Real estate investment trusts that buy mortgage debt slumped after a better-than-forecast employment report stoked speculation the Federal Reserve will begin to reduce the size of its asset purchases.
A Bloomberg index of shares in the REITs tumbled 3.9 percent as of 4:40 p.m. in New York, the largest drop since October 2011. Annaly Capital Management Inc. (NLY), the largest of the companies, and American Capital Agency Corp. (AGNC), the second biggest, each plunged more than 5 percent.
Firms that buy mortgage bonds and loans have been roiled by speculation the Fed will reduce its $85 billion of monthly debt buying as the economy shows signs of strengthening, losing 21 percent since the end of April including reinvested dividends. Data released today showed the U.S. added 195,000 jobs in June, compared with a median forecast of 165,000 in a Bloomberg News survey.
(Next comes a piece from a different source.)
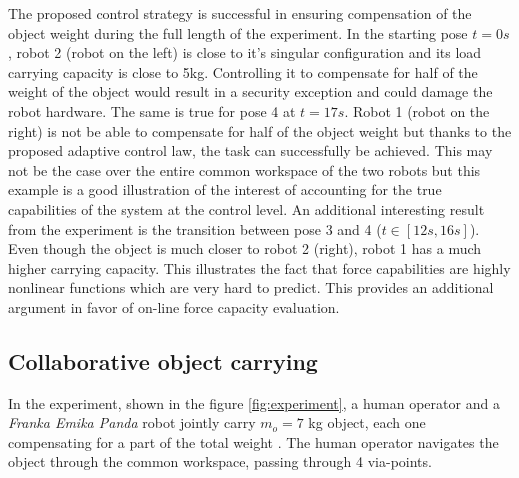 The proposed control strategy is successful in ensuring  compensation of the object weight during the full length of the experiment. In the starting pose $t=0s$, robot 2 (robot on the left) is close to it's singular configuration and its load carrying capacity is close to 5kg. Controlling it to compensate for half of the weight of the object would result in a security exception and could damage the robot hardware. The same is true for pose 4 at $t=17s$. Robot 1 (robot on the right) is not be able to compensate for half of the object weight but thanks to the proposed adaptive control law, the task can successfully be achieved. This may not be the case over the entire common workspace of the two robots but this example is a good illustration of the interest of accounting for the true capabilities of the system at the control level.  An additional interesting result from the experiment is the transition between pose 3 and 4 ($t \in [12s,16s]$). Even though the object is much closer to robot 2 (right), robot 1 has a much higher carrying capacity. This illustrates the fact that force capabilities are highly nonlinear functions which are very hard to predict. This provides an additional argument in favor of on-line force capacity evaluation. 


\subsection{Collaborative object carrying}
In the experiment, shown in the figure \ref{fig:experiment}, a human operator and a \textit{Franka Emika Panda} robot jointly carry $m_o\!=\!7$ kg object, each one compensating for a part of the total weight . The human operator  navigates the object through the common workspace, passing through  4 via-points.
“The number that came out is consistent with a September taper” in the central bank’s bond buying, saidShyam Rajan, an interest-rate strategist at Bank of America Merrill Lynch in New York, one of the 21 primary dealers that trade with the Fed.
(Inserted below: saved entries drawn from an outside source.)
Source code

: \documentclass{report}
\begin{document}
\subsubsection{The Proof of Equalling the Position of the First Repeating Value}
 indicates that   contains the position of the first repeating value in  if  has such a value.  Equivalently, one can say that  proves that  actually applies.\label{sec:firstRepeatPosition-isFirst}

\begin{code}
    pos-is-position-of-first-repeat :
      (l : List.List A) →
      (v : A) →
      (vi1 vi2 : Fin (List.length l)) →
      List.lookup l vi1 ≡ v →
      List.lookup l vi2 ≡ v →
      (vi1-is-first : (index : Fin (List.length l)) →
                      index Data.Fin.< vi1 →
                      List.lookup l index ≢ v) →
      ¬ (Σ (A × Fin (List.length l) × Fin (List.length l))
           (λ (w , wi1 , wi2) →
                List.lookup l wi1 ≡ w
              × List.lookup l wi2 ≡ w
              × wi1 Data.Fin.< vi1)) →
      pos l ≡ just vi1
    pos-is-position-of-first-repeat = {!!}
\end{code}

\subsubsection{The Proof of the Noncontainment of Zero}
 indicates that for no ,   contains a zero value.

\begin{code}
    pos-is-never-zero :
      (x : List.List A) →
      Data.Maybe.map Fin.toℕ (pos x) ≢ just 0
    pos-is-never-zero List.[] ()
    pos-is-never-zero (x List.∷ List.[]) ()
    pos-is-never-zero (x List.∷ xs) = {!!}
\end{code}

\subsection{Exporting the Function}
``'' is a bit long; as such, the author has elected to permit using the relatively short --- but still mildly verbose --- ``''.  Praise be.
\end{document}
Government-backed mortgage securities posted their biggest quarterly losses since 1994 in the three-month period ended in June, declining 1.92 percent, according to Bank of America Merrill Lynch index data. Some mortgage REITs, such as American Capital Agency, focus their investing on that debt, using borrowed money to amplify potential returns.
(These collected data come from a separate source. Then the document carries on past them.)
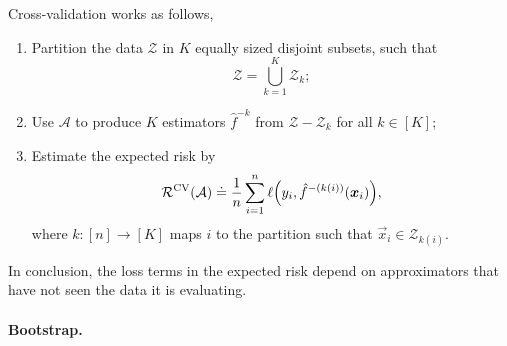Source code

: Cross-validation works as follows,
\begin{enumerate}
    \item Partition the data $\mathcal{Z}$ in $K$ equally sized disjoint subsets, such that \[
              \mathcal{Z} = \bigcup_{k=1}^K \mathcal{Z}_k;
          \]
    \item Use $\mathcal{A}$ to produce $K$ estimators $\hat{f}^{-k}$ from $\mathcal{Z} - \mathcal{Z}_k$ for
          all $k \in [K]$;
    \item Estimate the expected risk by \[
              \mathcal{R}^{\mathrm{CV}}(\mathcal{A}) \doteq \frac{1}{n} \sum_{i=1}^{n} \ell\lft(y_i, \hat{f}^{-(k(i))}(\vec{x}_i)\rgt),
          \]
          where $k: [n] \to [K]$ maps $i$ to the partition such that $\vec{x}_i \in \mathcal{Z}_{k(i)}$.
\end{enumerate}
In conclusion, the loss terms in the expected risk depend on approximators that have not seen the data it is evaluating.

\paragraph{Bootstrap.}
Other U.S. home-loan bonds owned by certain mortgage REITs have also slumped as the potential slowing of the central bank’s stimulus agitates credit markets, losing as much as 22 percent in June to trade at the lowest prices of the year, according to data from Bank of America and Barclays Plc.
Fed Chairman Ben S. Bernanke said last month that policy makers may “moderate” their asset-purchase program later this year and end it in mid-2014 if economic growth meets their forecasts.
Yields on Fannie Mae’s current-coupon 30-year securities rose 0.3 percentage point today to 3.69 percent, according to data compiled by Bloomberg. That’s the highest since August 2011, and up from 2.23 percent on Dec. 31. Government-backed mortgage bonds had rallied last week to pare losses since April.
A measure of spreads on the Fannie Mae current coupon debt, or bonds trading closest to face value, rose today to the highest since April 2012. Relative yields on the securities climbed about 0.1 percentage point to 1.52 percentage points higher than an average of five- and 10-year Treasury rates.